[Your task]
Across the entries below, how many lines include the word "void"? Reply with only the number.

[Input data]
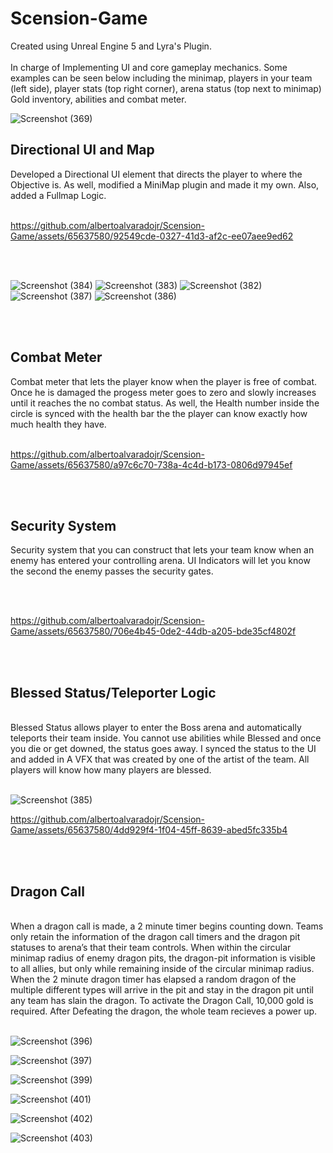 # Scension-Game
Created using Unreal Engine 5 and Lyra's Plugin.
<br>
<br>
In charge of Implementing UI and core gameplay mechanics. Some examples can be seen below including the minimap, players in your team (left side), player stats (top right corner), arena status (top next to minimap) Gold inventory, abilities and combat meter.


![Screenshot (369)](https://github.com/albertoalvaradojr/Scension-Game/assets/65637580/a14dbee3-0a36-453c-91bb-356ef0a401cb)


<h2>
  Directional UI and Map
</h2>
Developed a Directional UI element that directs the player to where the Objective is. As well, modified a MiniMap plugin and made it my own. Also, added a Fullmap Logic.

<br>
<br>


https://github.com/albertoalvaradojr/Scension-Game/assets/65637580/92549cde-0327-41d3-af2c-ee07aee9ed62

<br>
<br>

![Screenshot (384)](https://github.com/albertoalvaradojr/Scension-Game/assets/65637580/2b73d985-ec01-4615-9838-c9c155518093)
![Screenshot (383)](https://github.com/albertoalvaradojr/Scension-Game/assets/65637580/deb46fe9-4d7c-4b0c-bed0-d98b23532ef5)
![Screenshot (382)](https://github.com/albertoalvaradojr/Scension-Game/assets/65637580/be22c5ab-bb24-4fe0-8003-10dec0cf9375)
![Screenshot (387)](https://github.com/albertoalvaradojr/Scension-Game/assets/65637580/24711642-567c-4b77-b52a-0dc6e7801697)
![Screenshot (386)](https://github.com/albertoalvaradojr/Scension-Game/assets/65637580/7921f994-c846-4301-b0ec-f3da176dbc84)

<br>
<br>
<h2>
  Combat Meter
</h2>
Combat meter that lets the player know when the player is free of combat. Once he is damaged the progess meter goes to zero and slowly increases until it reaches the no combat status. As well, the Health number inside the circle is synced with the health bar the the player can know exactly how much health they have.

<br>
<br>

https://github.com/albertoalvaradojr/Scension-Game/assets/65637580/a97c6c70-738a-4c4d-b173-0806d97945ef

<br>
<br>

<h2>
  Security System
</h2>



Security system that you can construct that lets your team know when an enemy has entered your controlling arena. UI Indicators will let you know the second the enemy passes the security gates.

<br>
<br>



https://github.com/albertoalvaradojr/Scension-Game/assets/65637580/706e4b45-0de2-44db-a205-bde35cf4802f

<br>
<br>

<h2>Blessed Status/Teleporter Logic</h2>

<br>
Blessed Status allows player to enter the Boss arena and automatically teleports their team inside. You cannot use abilities while Blessed and once you die or get downed, the status goes away. I synced the status to the UI and added in A VFX that was created by one of the artist of the team. All players will know how many players are blessed.

<br>
<br>

![Screenshot (385)](https://github.com/albertoalvaradojr/Scension-Game/assets/65637580/c1bd575d-ed6d-4ea5-882a-50dd1decbf33)



https://github.com/albertoalvaradojr/Scension-Game/assets/65637580/4dd929f4-1f04-45ff-8639-abed5fc335b4


<br>
<br>

<h2>Dragon Call</h2>


<br>
When a dragon call is made, a 2 minute timer begins counting down. Teams only retain the information of the dragon call timers and the dragon pit statuses to arena’s that their team controls.
When within the circular minimap radius of enemy dragon pits, the dragon-pit information is visible to all allies, but only while remaining inside of the circular minimap radius.
When the 2 minute dragon timer has elapsed a random dragon of the multiple different types will arrive in the pit and stay in the dragon pit until any team has slain the dragon.
To activate the Dragon Call, 10,000 gold is required. After Defeating the dragon, the whole team recieves a power up.

<br>
<br>

![Screenshot (396)](https://github.com/albertoalvaradojr/Scension-Game/assets/65637580/cce952bd-47e2-4802-8ec0-14efd202a42c)

![Screenshot (397)](https://github.com/albertoalvaradojr/Scension-Game/assets/65637580/9133e0fb-1bca-4e32-b499-52bc0c8efea1)


![Screenshot (399)](https://github.com/albertoalvaradojr/Scension-Game/assets/65637580/8266da4e-347a-42a4-a295-1b58fb039f92)


![Screenshot (401)](https://github.com/albertoalvaradojr/Scension-Game/assets/65637580/e683ad41-8c8c-4659-abb2-e3afff1f2ac1)

![Screenshot (402)](https://github.com/albertoalvaradojr/Scension-Game/assets/65637580/45d7f938-d40d-4a44-a70c-caed1189d215)

![Screenshot (403)](https://github.com/albertoalvaradojr/Scension-Game/assets/65637580/9e779204-2c03-4fe8-8ffc-ca73d98b884f)

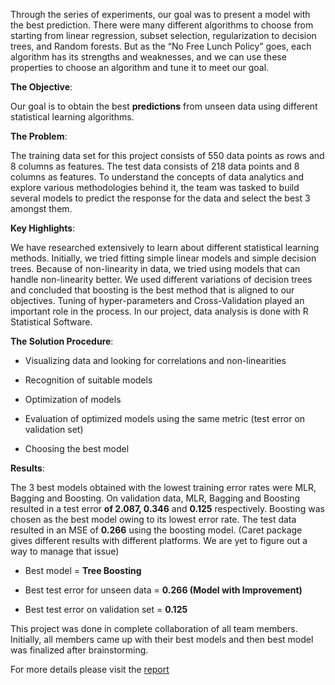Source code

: Through the series of experiments, our goal was to present a model with the best
prediction. There were many different algorithms to choose from starting from
linear regression, subset selection, regularization to decision trees, and
Random forests. But as the “No Free Lunch Policy” goes, each algorithm has its
strengths and weaknesses, and we can use these properties to choose an algorithm
and tune it to meet our goal.

**The Objective**:

Our goal is to obtain the best **predictions** from unseen data using different
statistical learning algorithms.

**The Problem**:

The training data set for this project consists of 550 data points as rows and 8
columns as features. The test data consists of 218 data points and 8 columns as
features. To understand the concepts of data analytics and explore various
methodologies behind it, the team was tasked to build several models to predict
the response for the data and select the best 3 amongst them.

**Key Highlights**:

We have researched extensively to learn about different statistical learning
methods. Initially, we tried fitting simple linear models and simple decision
trees. Because of non-linearity in data, we tried using models that can handle
non-linearity better. We used different variations of decision trees and
concluded that boosting is the best method that is aligned to our objectives.
Tuning of hyper-parameters and Cross-Validation played an important role in the
process. In our project, data analysis is done with R Statistical Software.

**The Solution Procedure**:

-   Visualizing data and looking for correlations and non-linearities

-   Recognition of suitable models

-   Optimization of models

-   Evaluation of optimized models using the same metric (test error on
    validation set)

-   Choosing the best model

**Results**:

The 3 best models obtained with the lowest training error rates were MLR,
Bagging and Boosting. On validation data, MLR, Bagging and Boosting resulted in
a test error **of 2.087, 0.346** and **0.125** respectively. Boosting was chosen
as the best model owing to its lowest error rate. The test data resulted in an
MSE of **0.266** using the boosting model. (Caret package gives different
results with different platforms. We are yet to figure out a way to manage that
issue)

-   Best model = **Tree Boosting**

-   Best test error for unseen data = **0.266 (Model with Improvement)**

-   Best test error on validation set = **0.125**

This project was done in complete collaboration of all team members. Initially,
all members came up with their best models and then best model was finalized
after brainstorming.

For more details please visit the [report](https://github.com/ridhampatoliya/Engineering-Data-Analysis---Class-Project/blob/master/Final_Report.pdf)

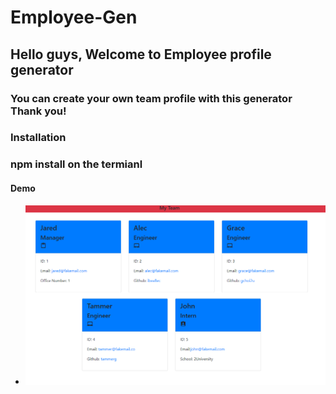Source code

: # Employee-Gen

## Hello guys, Welcome to Employee profile generator 

### You can create your own team profile with this generator Thank you!

### Installation 
### npm install on the termianl

#### Demo

- ![Profile]( ./assets/%ED%99%94%EB%A9%B4%20%EC%BA%A1%EC%B2%98%202022-08-13%20180440.png )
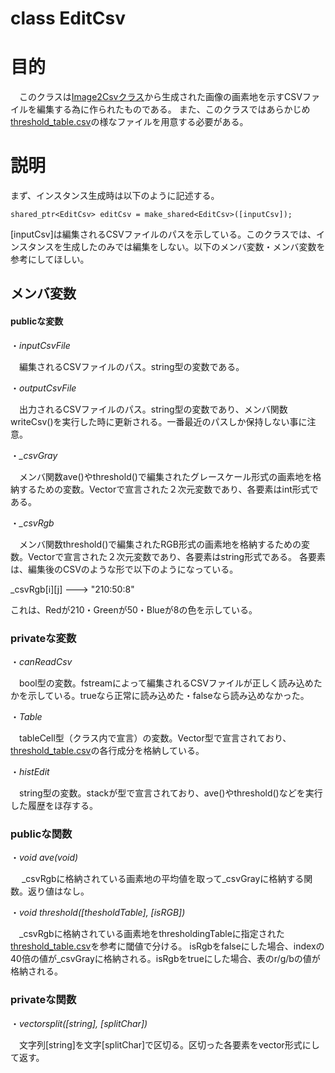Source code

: # class EditCsv
# 目的
　このクラスは[Image2Csvクラス](https://github.com/mimuro-lab/EditImage/blob/master/EditImage/utils/Image2Csv.md)から生成された画像の画素地を示すCSVファイルを編集する為に作られたものである。
 また、このクラスではあらかじめ[threshold_table.csv](https://github.com/mimuro-lab/EditImage/blob/master/EditImage/threshold_table.csv)の様なファイルを用意する必要がある。
 
 # 説明
 まず、インスタンス生成時は以下のように記述する。
 
 `shared_ptr<EditCsv> editCsv = make_shared<EditCsv>([inputCsv]);`
 
 [inputCsv]は編集されるCSVファイルのパスを示している。このクラスでは、インスタンスを生成したのみでは編集をしない。以下のメンバ変数・メンバ変数を参考にしてほしい。
 
 ## メンバ変数
 #### publicな変数
 ・*inputCsvFile*
 
 &emsp;編集されるCSVファイルのパス。string型の変数である。
 
 ・*outputCsvFile*
 
 &emsp;出力されるCSVファイルのパス。string型の変数であり、メンバ関数writeCsv()を実行した時に更新される。一番最近のパスしか保持しない事に注意。
 
 ・*_csvGray*
 
 &emsp;メンバ関数ave()やthreshold()で編集されたグレースケール形式の画素地を格納するための変数。Vectorで宣言された２次元変数であり、各要素はint形式である。
 
・*_csvRgb*

 &emsp;メンバ関数threshold()で編集されたRGB形式の画素地を格納するための変数。Vectorで宣言された２次元変数であり、各要素はstring形式である。
 各要素は、編集後のCSVのような形で以下のようになっている。
 
 _csvRgb[i][j] ---> "210:50:8"
 
 これは、Redが210・Greenが50・Blueが8の色を示している。
 
 ### privateな変数
 
 ・*canReadCsv*
 
  &emsp;bool型の変数。fstreamによって編集されるCSVファイルが正しく読み込めたかを示している。trueなら正常に読み込めた・falseなら読み込めなかった。
 
 ・*Table*
 
  &emsp;tableCell型（クラス内で宣言）の変数。Vector型で宣言されており、[threshold_table.csv](https://github.com/mimuro-lab/EditImage/blob/master/EditImage/threshold_table.csv)の各行成分を格納している。
 
 
 ・*histEdit*
 
   &emsp;string型の変数。stackが型で宣言されており、ave()やthreshold()などを実行した履歴をほ存する。
 
 ### publicな関数
 ・*void ave(void)*
 
  &emsp; _csvRgbに格納されている画素地の平均値を取って_csvGrayに格納する関数。返り値はなし。
  
  ・*void threshold([thesholdTable], [isRGB])*
   
   &emsp;_csvRgbに格納されている画素地をthresholdingTableに指定された[threshold_table.csv](https://github.com/mimuro-lab/EditImage/blob/master/EditImage/threshold_table.csv)を参考に閾値で分ける。
   isRgbをfalseにした場合、indexの40倍の値が_csvGrayに格納される。isRgbをtrueにした場合、表のr/g/bの値が格納される。
   
 ### privateな関数
 
 ・*vector<string>split([string], [splitChar])*
 
 &emsp;文字列[string]を文字[splitChar]で区切る。区切った各要素をvector形式にして返す。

[Exercise solution]
2